The trick is knowing which is which, and that’s exactly where our Zen Ratings system can help.

Why MSFT Is a C Right Now

When software sells off, the instinct is to buy the biggest, safest name on the dip. Microsoft (NASDAQ: MSFT) looks like that name.

But the investment case has structurally changed.

The Mag 7 were once prized as asset-light compounders: businesses that could grow earnings without plowing capital back into the ground. That era is over. Microsoft committed $80 billion to AI data center construction in fiscal 2025 alone. After capex rose 45% to $64.55 billion last fiscal year, the company has guided for further acceleration in 2026 … implying a minimum of around $94 billion.

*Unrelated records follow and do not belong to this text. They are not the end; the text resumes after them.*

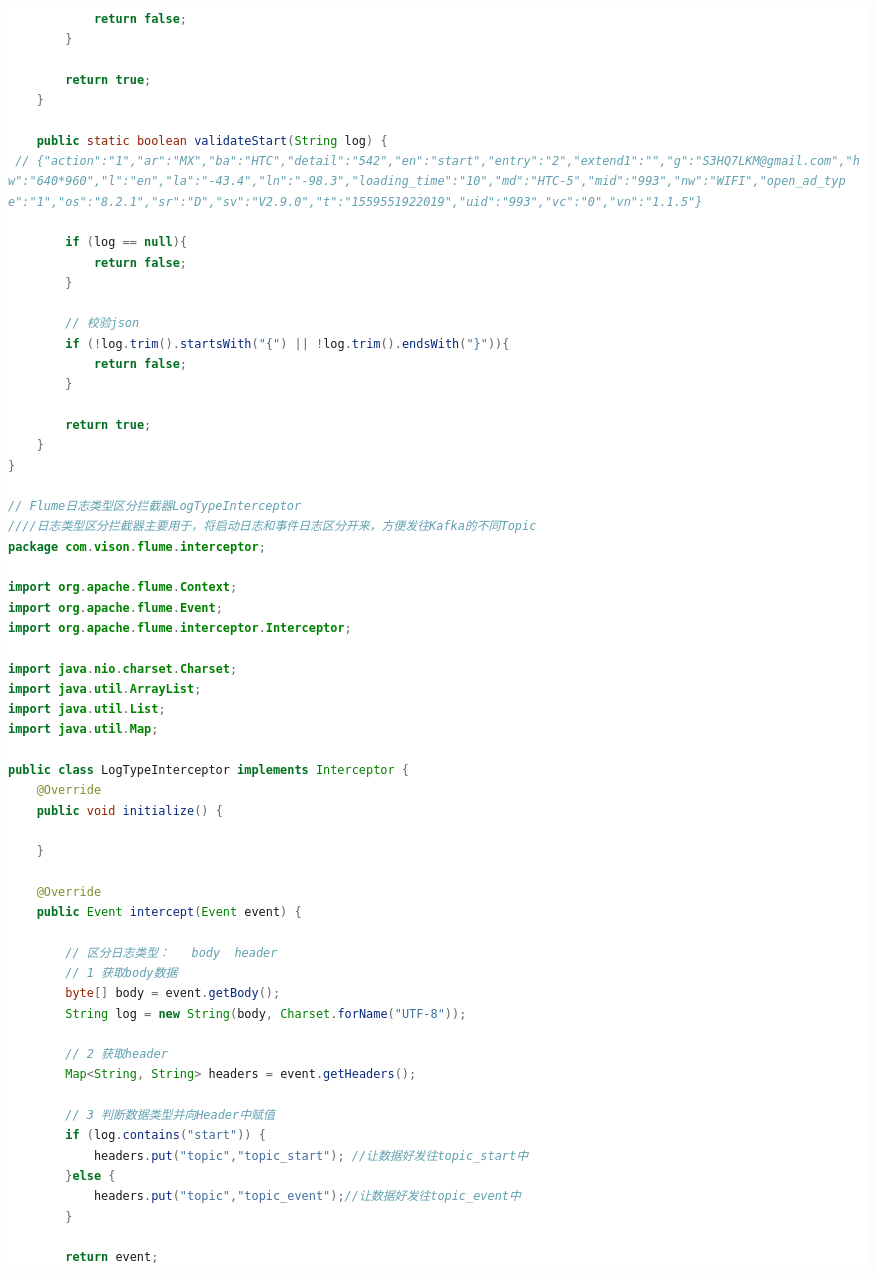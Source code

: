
 ```java
            return false;
        }

        return true;
    }

    public static boolean validateStart(String log) {
 // {"action":"1","ar":"MX","ba":"HTC","detail":"542","en":"start","entry":"2","extend1":"","g":"S3HQ7LKM@gmail.com","hw":"640*960","l":"en","la":"-43.4","ln":"-98.3","loading_time":"10","md":"HTC-5","mid":"993","nw":"WIFI","open_ad_type":"1","os":"8.2.1","sr":"D","sv":"V2.9.0","t":"1559551922019","uid":"993","vc":"0","vn":"1.1.5"}

        if (log == null){
            return false;
        }

        // 校验json
        if (!log.trim().startsWith("{") || !log.trim().endsWith("}")){
            return false;
        }

        return true;
    }
}

// Flume日志类型区分拦截器LogTypeInterceptor
////日志类型区分拦截器主要用于，将启动日志和事件日志区分开来，方便发往Kafka的不同Topic
package com.vison.flume.interceptor;

import org.apache.flume.Context;
import org.apache.flume.Event;
import org.apache.flume.interceptor.Interceptor;

import java.nio.charset.Charset;
import java.util.ArrayList;
import java.util.List;
import java.util.Map;

public class LogTypeInterceptor implements Interceptor {
    @Override
    public void initialize() {

    }

    @Override
    public Event intercept(Event event) {

        // 区分日志类型：   body  header
        // 1 获取body数据
        byte[] body = event.getBody();
        String log = new String(body, Charset.forName("UTF-8"));

        // 2 获取header
        Map<String, String> headers = event.getHeaders();

        // 3 判断数据类型并向Header中赋值
        if (log.contains("start")) {
            headers.put("topic","topic_start"); //让数据好发往topic_start中
        }else {
            headers.put("topic","topic_event");//让数据好发往topic_event中
        }

        return event;
```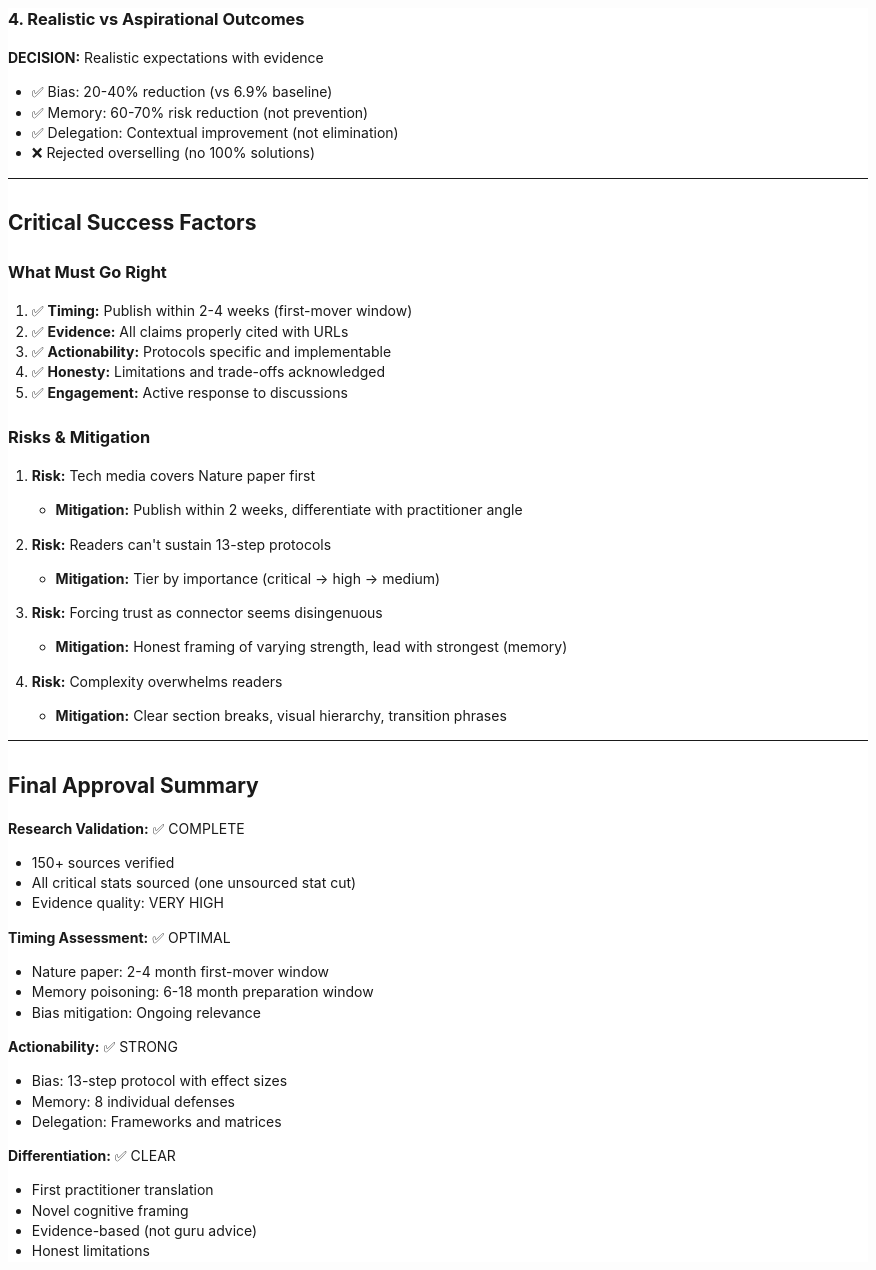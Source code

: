 ### 4. Realistic vs Aspirational Outcomes
**DECISION:** Realistic expectations with evidence
- ✅ Bias: 20-40% reduction (vs 6.9% baseline)
- ✅ Memory: 60-70% risk reduction (not prevention)
- ✅ Delegation: Contextual improvement (not elimination)
- ❌ Rejected overselling (no 100% solutions)

---

## Critical Success Factors

### What Must Go Right
1. ✅ **Timing:** Publish within 2-4 weeks (first-mover window)
2. ✅ **Evidence:** All claims properly cited with URLs
3. ✅ **Actionability:** Protocols specific and implementable
4. ✅ **Honesty:** Limitations and trade-offs acknowledged
5. ✅ **Engagement:** Active response to discussions

### Risks & Mitigation
1. **Risk:** Tech media covers Nature paper first
   - **Mitigation:** Publish within 2 weeks, differentiate with practitioner angle

2. **Risk:** Readers can't sustain 13-step protocols
   - **Mitigation:** Tier by importance (critical → high → medium)

3. **Risk:** Forcing trust as connector seems disingenuous
   - **Mitigation:** Honest framing of varying strength, lead with strongest (memory)

4. **Risk:** Complexity overwhelms readers
   - **Mitigation:** Clear section breaks, visual hierarchy, transition phrases

---

## Final Approval Summary

**Research Validation:** ✅ COMPLETE
- 150+ sources verified
- All critical stats sourced (one unsourced stat cut)
- Evidence quality: VERY HIGH

**Timing Assessment:** ✅ OPTIMAL
- Nature paper: 2-4 month first-mover window
- Memory poisoning: 6-18 month preparation window
- Bias mitigation: Ongoing relevance

**Actionability:** ✅ STRONG
- Bias: 13-step protocol with effect sizes
- Memory: 8 individual defenses
- Delegation: Frameworks and matrices

**Differentiation:** ✅ CLEAR
- First practitioner translation
- Novel cognitive framing
- Evidence-based (not guru advice)
- Honest limitations
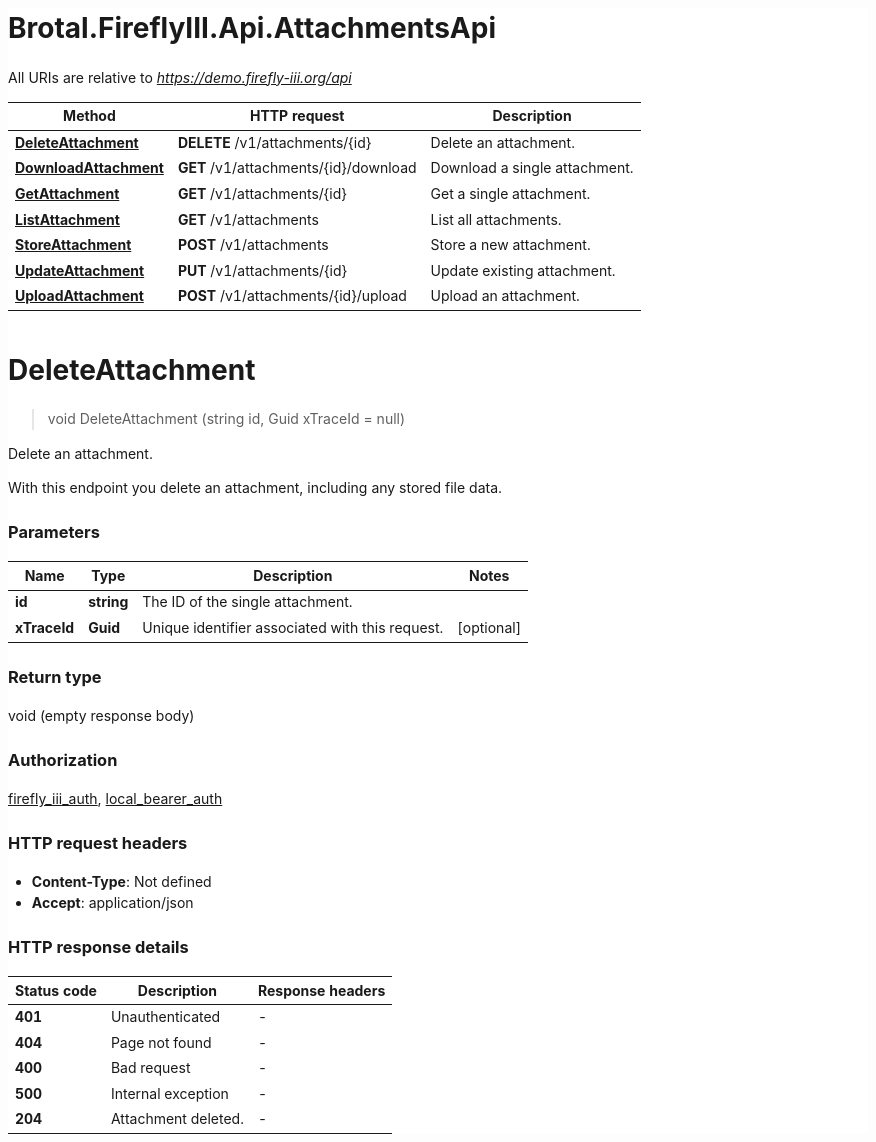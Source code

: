 # Brotal.FireflyIII.Api.AttachmentsApi

All URIs are relative to *https://demo.firefly-iii.org/api*

| Method | HTTP request | Description |
|--------|--------------|-------------|
| [**DeleteAttachment**](AttachmentsApi.md#deleteattachment) | **DELETE** /v1/attachments/{id} | Delete an attachment. |
| [**DownloadAttachment**](AttachmentsApi.md#downloadattachment) | **GET** /v1/attachments/{id}/download | Download a single attachment. |
| [**GetAttachment**](AttachmentsApi.md#getattachment) | **GET** /v1/attachments/{id} | Get a single attachment. |
| [**ListAttachment**](AttachmentsApi.md#listattachment) | **GET** /v1/attachments | List all attachments. |
| [**StoreAttachment**](AttachmentsApi.md#storeattachment) | **POST** /v1/attachments | Store a new attachment. |
| [**UpdateAttachment**](AttachmentsApi.md#updateattachment) | **PUT** /v1/attachments/{id} | Update existing attachment. |
| [**UploadAttachment**](AttachmentsApi.md#uploadattachment) | **POST** /v1/attachments/{id}/upload | Upload an attachment. |

<a id="deleteattachment"></a>
# **DeleteAttachment**
> void DeleteAttachment (string id, Guid xTraceId = null)

Delete an attachment.

With this endpoint you delete an attachment, including any stored file data. 


### Parameters

| Name | Type | Description | Notes |
|------|------|-------------|-------|
| **id** | **string** | The ID of the single attachment. |  |
| **xTraceId** | **Guid** | Unique identifier associated with this request. | [optional]  |

### Return type

void (empty response body)

### Authorization

[firefly_iii_auth](../README.md#firefly_iii_auth), [local_bearer_auth](../README.md#local_bearer_auth)

### HTTP request headers

 - **Content-Type**: Not defined
 - **Accept**: application/json


### HTTP response details
| Status code | Description | Response headers |
|-------------|-------------|------------------|
| **401** | Unauthenticated |  -  |
| **404** | Page not found |  -  |
| **400** | Bad request |  -  |
| **500** | Internal exception |  -  |
| **204** | Attachment deleted. |  -  |
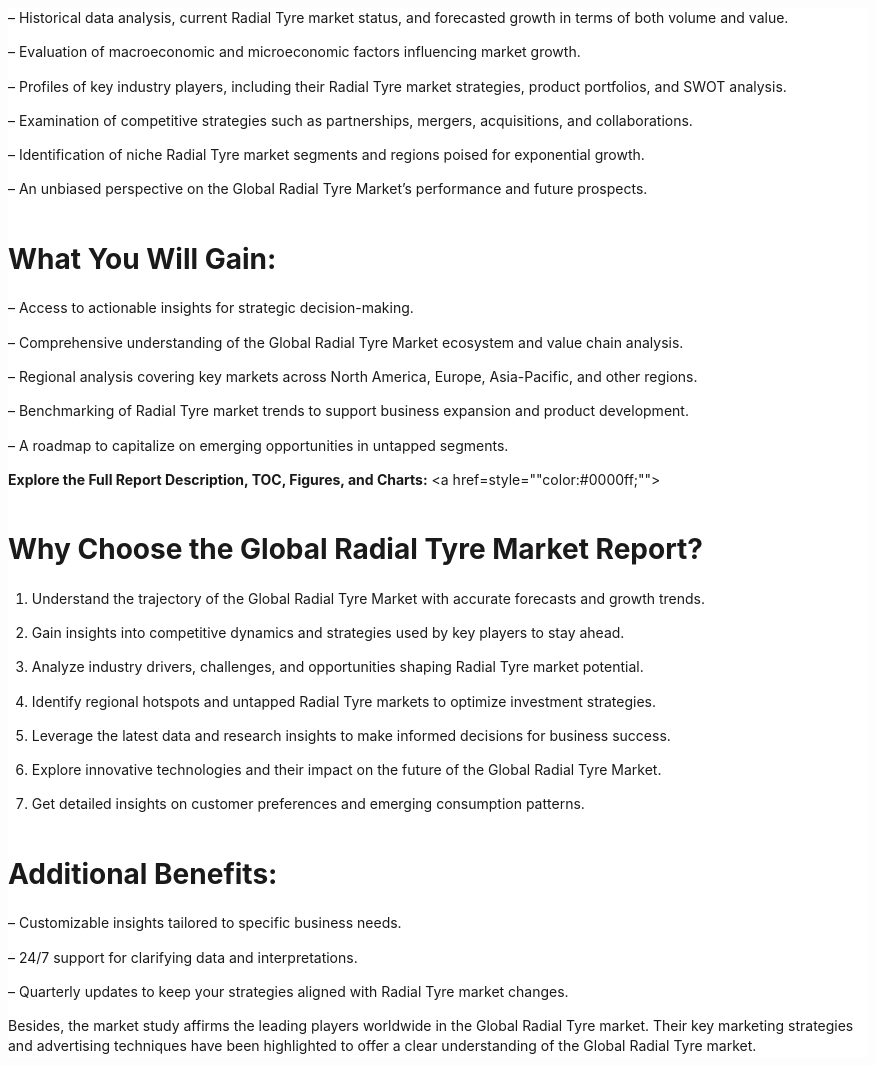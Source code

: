 – Historical data analysis, current Radial Tyre market status, and forecasted growth in terms of both volume and value.

– Evaluation of macroeconomic and microeconomic factors influencing market growth.

– Profiles of key industry players, including their Radial Tyre market strategies, product portfolios, and SWOT analysis.

– Examination of competitive strategies such as partnerships, mergers, acquisitions, and collaborations.

– Identification of niche Radial Tyre market segments and regions poised for exponential growth.

– An unbiased perspective on the Global Radial Tyre Market’s performance and future prospects.

# <strong>What You Will Gain:</strong>

– Access to actionable insights for strategic decision-making.

– Comprehensive understanding of the Global Radial Tyre Market ecosystem and value chain analysis.

– Regional analysis covering key markets across North America, Europe, Asia-Pacific, and other regions.

– Benchmarking of Radial Tyre market trends to support business expansion and product development.

– A roadmap to capitalize on emerging opportunities in untapped segments.

<strong>Explore the Full Report Description, TOC, Figures, and Charts:</strong>
<a href=style=""color:#0000ff;""></a>

# <strong>Why Choose the Global Radial Tyre Market Report?</strong>

1. Understand the trajectory of the Global Radial Tyre Market with accurate forecasts and growth trends.

2. Gain insights into competitive dynamics and strategies used by key players to stay ahead.

3. Analyze industry drivers, challenges, and opportunities shaping Radial Tyre market potential.

4. Identify regional hotspots and untapped Radial Tyre markets to optimize investment strategies.

5. Leverage the latest data and research insights to make informed decisions for business success.

6. Explore innovative technologies and their impact on the future of the Global Radial Tyre Market.

7. Get detailed insights on customer preferences and emerging consumption patterns.

# <strong>Additional Benefits:</strong>

– Customizable insights tailored to specific business needs.

– 24/7 support for clarifying data and interpretations.

– Quarterly updates to keep your strategies aligned with Radial Tyre market changes.

Besides, the market study affirms the leading players worldwide in the Global Radial Tyre market. Their key marketing strategies and advertising techniques have been highlighted to offer a clear understanding of the Global Radial Tyre market.
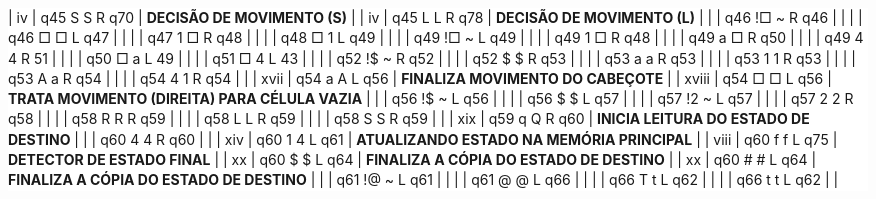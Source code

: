 | iv | q45        S         S       R     q70 | **DECISÃO DE MOVIMENTO (S)** |
| iv | q45      L         L       R      q78 | **DECISÃO DE MOVIMENTO (L)** |
|  | q46       !□       ~       R       q46 |  |
|  | q46       □         □       L        q47 |  |
|  | q47       1          □      R        q48 |  |
|  | q48        □       1         L        q49 |  |
|  | q49       !□       ~        L       q49 |  |
|  | q49        1        □        R       q48 |  |
|  | q49         a       □        R       q50 |  |
|  | q49       4         4        R       51 |  |
|  | q50        □         a       L        49 |  |
|  | q51       □          4        L        43 |  |
|  | q52       !$         ~       R       q52 |  |
|  | q52       $           $       R      q53 |  |
|  | q53      a          a       R       q53 |  |
|  | q53      1          1       R       q53 |  |
|  | q53       A         a        R        q54 |  |
|  | q54       4          1        R       q54 |  |
| xvii | q54       a           A       L       q56 | **FINALIZA MOVIMENTO DO CABEÇOTE** |
| xviii | q54       □          □        L      q56 | **TRATA MOVIMENTO (DIREITA) PARA CÉLULA VAZIA** |
|  | q56        !$        ~       L        q56 |  |
|  | q56       $         $       L        q57 |  |
|  | q57       !2        ~      L       q57 |  |
|  | q57       2         2      R        q58 |  |
|  | q58       R        R       R        q59 |  |
|  | q58       L         L       R        q59 |  |
|  | q58        S         S       R       q59 |  |
| xix | q59      q          Q      R        q60 | **INICIA LEITURA DO ESTADO DE DESTINO** |
|  | q60      4          4        R       q60 |  |
| xiv | q60      1          4       L        q61 | **ATUALIZANDO ESTADO NA MEMÓRIA PRINCIPAL** |
| viii | q60      f           f         L       q75 | **DETECTOR DE ESTADO FINAL** |
| xx | q60       $          $       L        q64 | **FINALIZA A CÓPIA DO ESTADO DE DESTINO** |
| xx | q60        #          #      L        q64 | **FINALIZA A CÓPIA DO ESTADO DE DESTINO** |
|  | q61     !@       ~        L         q61 |  |
|  | q61      @      @        L        q66 |  |
|  | q66      T          t        L       q62 |  |
|  | q66     t           t        L        q62 |  |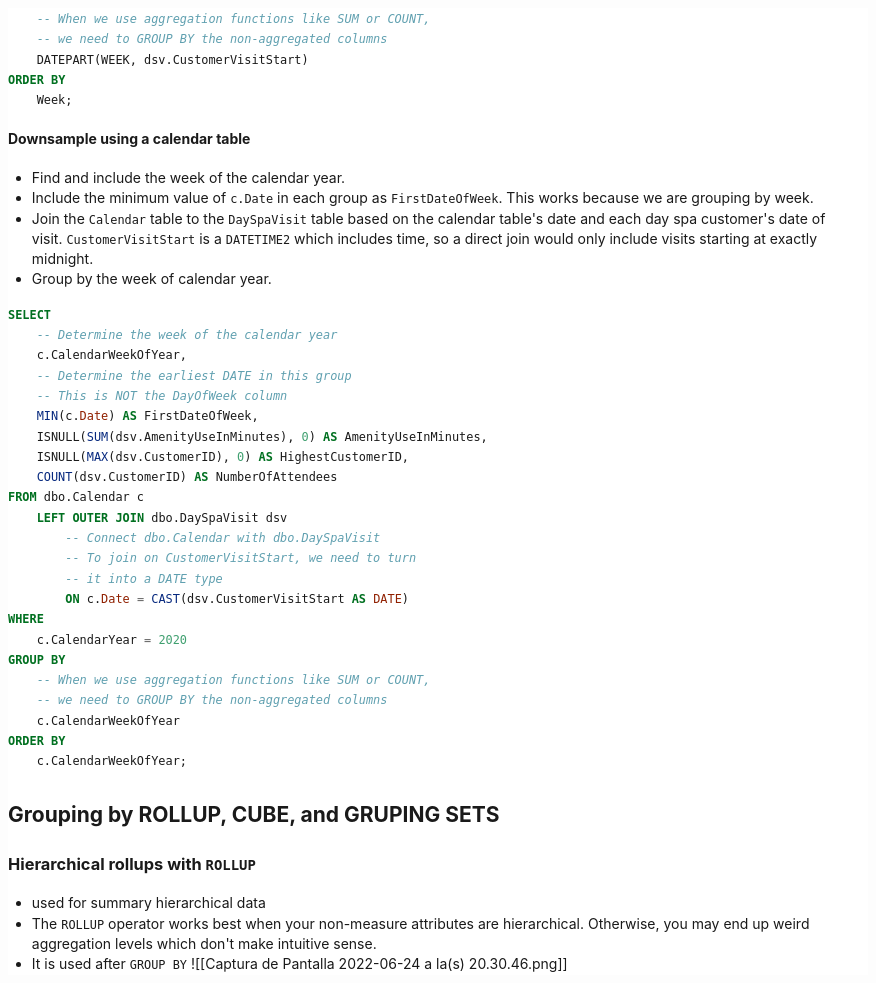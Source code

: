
 ```sql
	-- When we use aggregation functions like SUM or COUNT,
    -- we need to GROUP BY the non-aggregated columns
	DATEPART(WEEK, dsv.CustomerVisitStart)
ORDER BY
	Week;
```

#### Downsample using a calendar table

-   Find and include the week of the calendar year.
-   Include the minimum value of `c.Date` in each group as `FirstDateOfWeek`. This works because we are grouping by week.
-   Join the `Calendar` table to the `DaySpaVisit` table based on the calendar table's date and each day spa customer's date of visit. `CustomerVisitStart` is a `DATETIME2` which includes time, so a direct join would only include visits starting at exactly midnight.
-   Group by the week of calendar year.

```sql
SELECT
	-- Determine the week of the calendar year
	c.CalendarWeekOfYear,
	-- Determine the earliest DATE in this group
    -- This is NOT the DayOfWeek column
	MIN(c.Date) AS FirstDateOfWeek,
	ISNULL(SUM(dsv.AmenityUseInMinutes), 0) AS AmenityUseInMinutes,
	ISNULL(MAX(dsv.CustomerID), 0) AS HighestCustomerID,
	COUNT(dsv.CustomerID) AS NumberOfAttendees
FROM dbo.Calendar c
	LEFT OUTER JOIN dbo.DaySpaVisit dsv
		-- Connect dbo.Calendar with dbo.DaySpaVisit
		-- To join on CustomerVisitStart, we need to turn 
        -- it into a DATE type
		ON c.Date = CAST(dsv.CustomerVisitStart AS DATE)
WHERE
	c.CalendarYear = 2020
GROUP BY
	-- When we use aggregation functions like SUM or COUNT,
    -- we need to GROUP BY the non-aggregated columns
	c.CalendarWeekOfYear
ORDER BY
	c.CalendarWeekOfYear;
```

## Grouping by ROLLUP, CUBE, and GRUPING SETS

### Hierarchical rollups with `ROLLUP`
- used for summary hierarchical data
- The `ROLLUP` operator works best when your non-measure attributes are hierarchical. Otherwise, you may end up weird aggregation levels which don't make intuitive sense.
- It is used after `GROUP BY`
![[Captura de Pantalla 2022-06-24 a la(s) 20.30.46.png]]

That's not an asset-light business anymore. Heavy capex compresses free cash flow, raises the bar for returns, and changes what you're actually paying for.

That’s partly why MSFT scores a C on our Value Component Grade. The business isn't broken. But even though it’s sold off, the price relative to what you're getting isn't as compelling as it might seem.

The Software Companies Actually Built for This Moment

Here's what the broad SaaS selloff is missing:

AI doesn't threaten every kind of software. It threatens the tools it can replace. It increases demand for the infrastructure it runs on.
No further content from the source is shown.